High-Fidelity Hole Spin Qubits Reveal Quadrupolar Nuclear-Bath Dynamics in Isotopically Purified Planar Germanium
Abstract
Planar Germanium has emerged as a promising platform to build spin-based large scale quantum computers. By exploiting the anisotropic hyperfine interaction of holes in Ge, qubits with long T2* have been recently realized. While the performance of single qubits is still more or less limited by 73Ge nuclear spin fluctuations, the site-to-site variation of qubit sweet spot becomes obstacles to maintaining high fidelity of each qubit across the whole wafer.

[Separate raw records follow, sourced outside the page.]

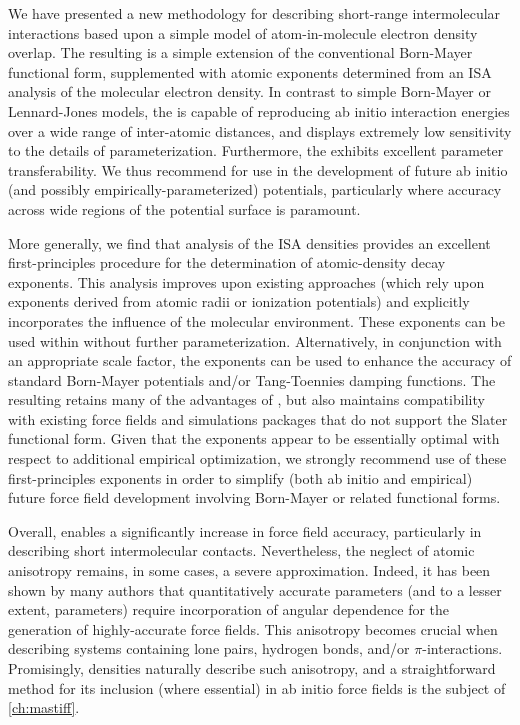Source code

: We have presented a new methodology for describing short-range intermolecular
interactions based upon a simple model of atom-in-molecule electron density
overlap. The resulting \isaffold is a simple extension of the conventional
Born-Mayer functional form, supplemented with atomic exponents determined from
an ISA analysis of the molecular electron density. 
In contrast to simple Born-Mayer or Lennard-Jones models, the \isaffold is capable of
reproducing ab initio interaction energies over a wide range of inter-atomic
distances, and displays
extremely low sensitivity to the details of parameterization. Furthermore, the
\isaffold exhibits excellent parameter transferability. We thus recommend
\isaffold for use in the development of future ab initio (and possibly
empirically-parameterized) potentials, particularly where accuracy across wide
regions of the potential surface is paramount. 

More generally, we find that analysis of the ISA densities provides an
excellent first-principles procedure for the determination of atomic-density
decay exponents.  This analysis improves upon existing approaches (which rely
upon exponents derived from atomic radii or ionization
potentials)\cite{Rappe1992, Mayo1990, Lim2009, VanDuin2001} and explicitly
incorporates the influence of the molecular environment.  These exponents can
be used within \isaffold without further parameterization.  Alternatively, in
conjunction with an appropriate scale factor, the exponents can be used to
enhance the accuracy of standard Born-Mayer potentials and/or Tang-Toennies
damping functions. The resulting \bmsisaff retains many of the advantages of
\isaffold, but also maintains compatibility with existing force fields and
simulations packages that do not support the Slater functional form.  
Given that the \bsisa exponents appear to be essentially
optimal with respect to additional empirical optimization, we strongly
recommend use of these first-principles exponents in order to simplify 
(both ab initio and empirical) future force field development involving Born-Mayer
or related functional forms.\cite{Gordon2006}

Overall, \isaffold enables a significantly increase in force field accuracy,
particularly in describing short intermolecular contacts. Nevertheless, the
neglect of atomic anisotropy remains, in some cases, a severe approximation.
\cite{Eramian2013, Badenhoop1997, Kim2014b}
Indeed, it has been shown by many
authors\cite{stone2013theory,Day2003,Totton2010a,Wheatley1990} that
quantitatively accurate \A parameters (and to a lesser extent, \B parameters)
require incorporation of angular dependence for the generation of
highly-accurate force fields. This anisotropy becomes crucial when describing
systems containing lone pairs, hydrogen bonds, and/or $\pi$-interactions.
Promisingly, \bsisa densities naturally describe such anisotropy, 
\cite{Wheatley2012,Misquitta2015a,Misquitta2015b}
and a straightforward method for its inclusion (where essential) in
ab initio force fields is the subject of \cref{ch:mastiff}.
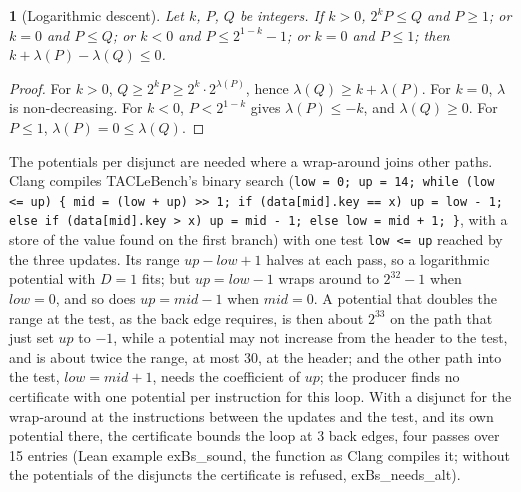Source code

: \documentclass[oneside,english]{amsart}
\numberwithin{equation}{section}
\theoremstyle{plain}
\theoremstyle{definition}
\theoremstyle{plain}
\theoremstyle{plain}
\newtheorem{lem}[thm]{\protect\lemmaname}
\theoremstyle{remark}
\newcommand{\lean}[1]{{\ttfamily\small #1}}
\providecommand{\lemmaname}{Lemma}
\begin{document}
\begin{lem}[Logarithmic descent]
\label{lem:log-descent}
Let $k$, $P$, $Q$ be integers. If $k > 0$, $2^{k} P \le Q$ and $P \ge 1$; or $k = 0$ and $P \le Q$; or $k < 0$ and $P \le 2^{1 - k} - 1$; or $k = 0$ and $P \le 1$; then $k + \lambda(P) - \lambda(Q) \le 0$.
\end{lem}

\begin{proof}
For $k > 0$, $Q \ge 2^{k} P \ge 2^{k} \cdot 2^{\lambda(P)}$, hence $\lambda(Q) \ge k + \lambda(P)$. For $k = 0$, $\lambda$ is non-decreasing. For $k < 0$, $P < 2^{1 - k}$ gives $\lambda(P) \le -k$, and $\lambda(Q) \ge 0$. For $P \le 1$, $\lambda(P) = 0 \le \lambda(Q)$.
\end{proof}

The potentials per disjunct are needed where a wrap-around joins other paths. Clang compiles TACLeBench's binary search (\texttt{low = 0; up = 14; while (low <= up) \{ mid = (low + up) >> 1; if (data[mid].key == x) up = low - 1; else if (data[mid].key > x) up = mid - 1; else low = mid + 1; \}}, with a store of the value found on the first branch) with one test \texttt{low <= up} reached by the three updates. Its range $\mathit{up} - \mathit{low} + 1$ halves at each pass, so a logarithmic potential with $D = 1$ fits; but $\mathit{up} = \mathit{low} - 1$ wraps around to $2^{32} - 1$ when $\mathit{low} = 0$, and so does $\mathit{up} = \mathit{mid} - 1$ when $\mathit{mid} = 0$. A potential that doubles the range at the test, as the back edge requires, is then about $2^{33}$ on the path that just set $\mathit{up}$ to $-1$, while a potential may not increase from the header to the test, and is about twice the range, at most $30$, at the header; and the other path into the test, $\mathit{low} = \mathit{mid} + 1$, needs the coefficient of $\mathit{up}$; the producer finds no certificate with one potential per instruction for this loop. With a disjunct for the wrap-around at the instructions between the updates and the test, and its own potential there, the certificate bounds the loop at 3 back edges, four passes over 15 entries (Lean example \lean{exBs\_\allowbreak sound}, the function as Clang compiles it; without the potentials of the disjuncts the certificate is refused, \lean{exBs\_\allowbreak needs\_\allowbreak alt}).
\end{document}
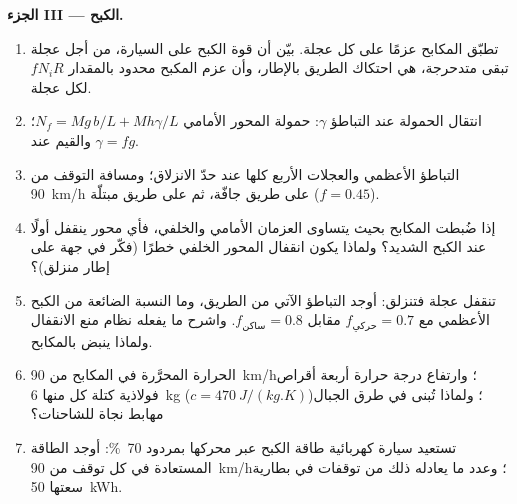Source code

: \begin{problem}
\medskip
\noindent\textbf{الجزء III --- الكبح.}
\begin{enumerate}[resume]
  \item تطبّق المكابح عزمًا على كل عجلة. بيّن أن قوة الكبح على
        السيارة، من أجل عجلة تبقى متدحرجة، هي احتكاك الطريق
        بالإطار، وأن عزم المكبح محدود
        بالمقدار $fN_iR$ لكل عجلة.
  \item انتقال الحمولة عند التباطؤ $\gamma$: حمولة المحور الأمامي
        $N_f = Mg\,b/L + Mh\gamma/L$؛ والقيم عند $\gamma = fg$.
  \item التباطؤ الأعظمي والعجلات الأربع كلها عند حدّ الانزلاق؛
        ومسافة التوقف من \qty{90}{km/h} على طريق جافّة، ثم على
        طريق مبتلّة ($f = 0.45$).
  \item إذا ضُبطت المكابح بحيث يتساوى العزمان الأمامي والخلفي،
        فأي محور ينقفل أولًا عند الكبح الشديد؟ ولماذا يكون
        انقفال المحور الخلفي خطرًا (فكّر في جهة 
        على إطار منزلق)؟
  \item تنقفل عجلة فتنزلق: أوجد التباطؤ الآتي من الطريق، وما
        النسبة الضائعة من الكبح الأعظمي مع $f_{\text{حركي}} =
        0.7$ مقابل $f_{\text{ساكن}} = 0.8$. واشرح ما يفعله نظام
        منع الانقفال ولماذا ينبض بالمكابح.
  \item الحرارة المحرَّرة في المكابح من \qty{90}{km/h}؛ وارتفاع
        درجة حرارة أربعة أقراص فولاذية كتلة كل منها \qty{6}{kg} ($c = \qty{470}{J/(kg.K)}$)؛
        ولماذا تُبنى في طرق الجبال مهابط نجاة للشاحنات؟
  \item تستعيد سيارة كهربائية طاقة الكبح عبر محركها بمردود
        \qty{70}{\%}: أوجد الطاقة المستعادة في كل توقف من
        \qty{90}{km/h}؛ وعدد ما يعادله ذلك من توقفات في بطارية
        سعتها \qty{50}{kWh}.
\end{enumerate}


\end{problem}
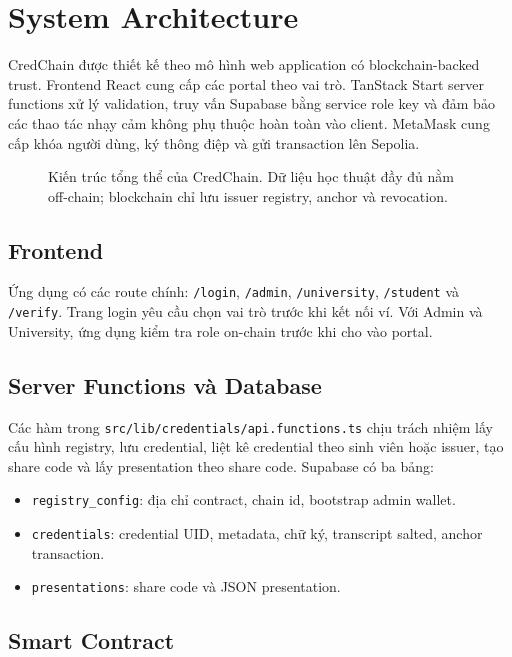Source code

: \section{System Architecture}

CredChain được thiết kế theo mô hình web application có blockchain-backed trust. Frontend React cung cấp các portal theo vai trò. TanStack Start server functions xử lý validation, truy vấn Supabase bằng service role key và đảm bảo các thao tác nhạy cảm không phụ thuộc hoàn toàn vào client. MetaMask cung cấp khóa người dùng, ký thông điệp và gửi transaction lên Sepolia.

\begin{figure}[t]
  \centering
  
  \caption{Kiến trúc tổng thể của CredChain. Dữ liệu học thuật đầy đủ nằm off-chain; blockchain chỉ lưu issuer registry, anchor và revocation.}
  \label{fig:architecture}
\end{figure}

\subsection{Frontend}

Ứng dụng có các route chính: \texttt{/login}, \texttt{/admin}, \texttt{/university}, \texttt{/student} và \texttt{/verify}. Trang login yêu cầu chọn vai trò trước khi kết nối ví. Với Admin và University, ứng dụng kiểm tra role on-chain trước khi cho vào portal.

\subsection{Server Functions và Database}

Các hàm trong \texttt{src/lib/credentials/api.functions.ts} chịu trách nhiệm lấy cấu hình registry, lưu credential, liệt kê credential theo sinh viên hoặc issuer, tạo share code và lấy presentation theo share code. Supabase có ba bảng:
\begin{itemize}[leftmargin=*]
  \item \texttt{registry\_config}: địa chỉ contract, chain id, bootstrap admin wallet.
  \item \texttt{credentials}: credential UID, metadata, chữ ký, transcript salted, anchor transaction.
  \item \texttt{presentations}: share code và JSON presentation.
\end{itemize}

\subsection{Smart Contract}

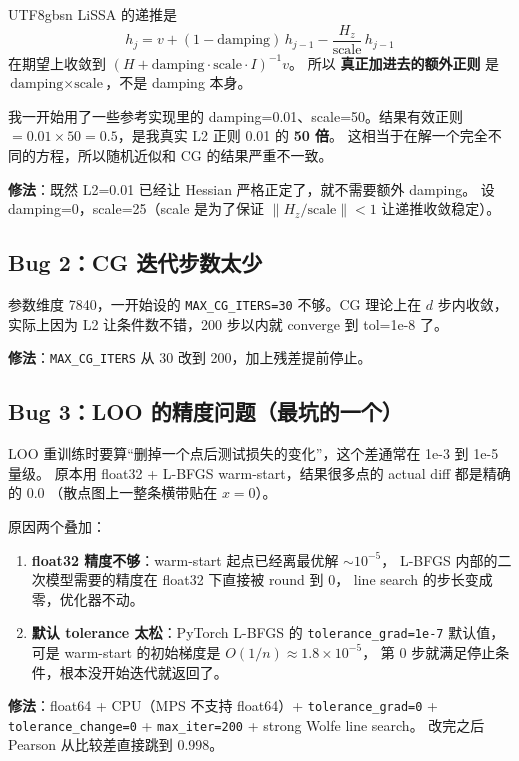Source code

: \documentclass[a4paper,11pt]{article}
\begin{document}
\begin{CJK*}{UTF8}{gbsn}
LiSSA 的递推是
\[
h_j = v + (1 - \text{damping}) \, h_{j-1} - \frac{H_z}{\text{scale}} \, h_{j-1}
\]
在期望上收敛到 $(H + \text{damping} \cdot \text{scale} \cdot I)^{-1} v$。
所以 \textbf{真正加进去的额外正则} 是 $\text{damping} \times \text{scale}$，不是 damping 本身。

我一开始用了一些参考实现里的 damping=0.01、scale=50。结果有效正则
$= 0.01 \times 50 = 0.5$，是我真实 L2 正则 0.01 的 \textbf{50 倍}。
这相当于在解一个完全不同的方程，所以随机近似和 CG 的结果严重不一致。

\textbf{修法}：既然 L2=0.01 已经让 Hessian 严格正定了，就不需要额外 damping。
设 damping=0，scale=25（scale 是为了保证 $\|H_z / \text{scale}\| < 1$ 让递推收敛稳定）。

\subsection*{Bug 2：CG 迭代步数太少}

参数维度 7840，一开始设的 \texttt{MAX\_CG\_ITERS=30} 不够。CG 理论上在 $d$ 步内收敛，
实际上因为 L2 让条件数不错，200 步以内就 converge 到 tol=1e-8 了。

\textbf{修法}：\texttt{MAX\_CG\_ITERS} 从 30 改到 200，加上残差提前停止。

\subsection*{Bug 3：LOO 的精度问题（最坑的一个）}

LOO 重训练时要算``删掉一个点后测试损失的变化''，这个差通常在 1e-3 到 1e-5 量级。
原本用 float32 + L-BFGS warm-start，结果很多点的 actual diff 都是精确的 0.0
（散点图上一整条横带贴在 $x=0$）。

原因两个叠加：
\begin{enumerate}[leftmargin=1.3em, itemsep=2pt]
  \item \textbf{float32 精度不够}：warm-start 起点已经离最优解 $\sim 10^{-5}$，
        L-BFGS 内部的二次模型需要的精度在 float32 下直接被 round 到 0，
        line search 的步长变成零，优化器不动。
  \item \textbf{默认 tolerance 太松}：PyTorch L-BFGS 的 \texttt{tolerance\_grad=1e-7} 默认值，
        可是 warm-start 的初始梯度是 $O(1/n) \approx 1.8 \times 10^{-5}$，
        第 0 步就满足停止条件，根本没开始迭代就返回了。
\end{enumerate}

\textbf{修法}：float64 + CPU（MPS 不支持 float64）+ \texttt{tolerance\_grad=0} +
\texttt{tolerance\_change=0} + \texttt{max\_iter=200} + strong Wolfe line search。
改完之后 Pearson 从比较差直接跳到 0.998。


\end{CJK*}
\end{document}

To achieve high performance Ge-based quantum circuit, it is therefore essential to eliminate the origin source of hyperfine noise. In its Silicon counterparts, reduction of 29Si abundance enables exceptional high-fidelity operation. In contrast, hole qubits based on isotopically purified Ge have not been demonstrated. Here, we report the synthesis of high quality 2-dimensional hole gas (2DHG) with enriched 70GeH4 precursor. Due to the suppression of nonzero spin nucleus, the qubits' T2* on the sweet spot is moderately extended beyond 20 us, surpassing the previous best reported Ge hole qubits. More importantly, the qubits' T2* off the sweet spot is enhanced to above 3 us, enabling single qubit gate fidelity exceeding 99.9% in both operating regimes. Hahn-echo spectroscopy further resolves a finite-frequency nuclear-noise channel that is distinct from the conventional Larmor-linked hyperfine response. We associate this channel with quadrupole-modified dynamics of residual 73Ge nuclei sampling local electric-field gradients near the Ge/SiGe interface. Its field scaling and angle-dependent visibility are consistent with a qubit-visible quadrupolar nuclear-noise component transduced through the anisotropic hyperfine interaction of Ge holes. These results establish isotopically purified planar Ge as a high-coherence scalable platform for hole spin qubits and provide a spectroscopic probe of interfacial quadrupolar nuclear dynamics.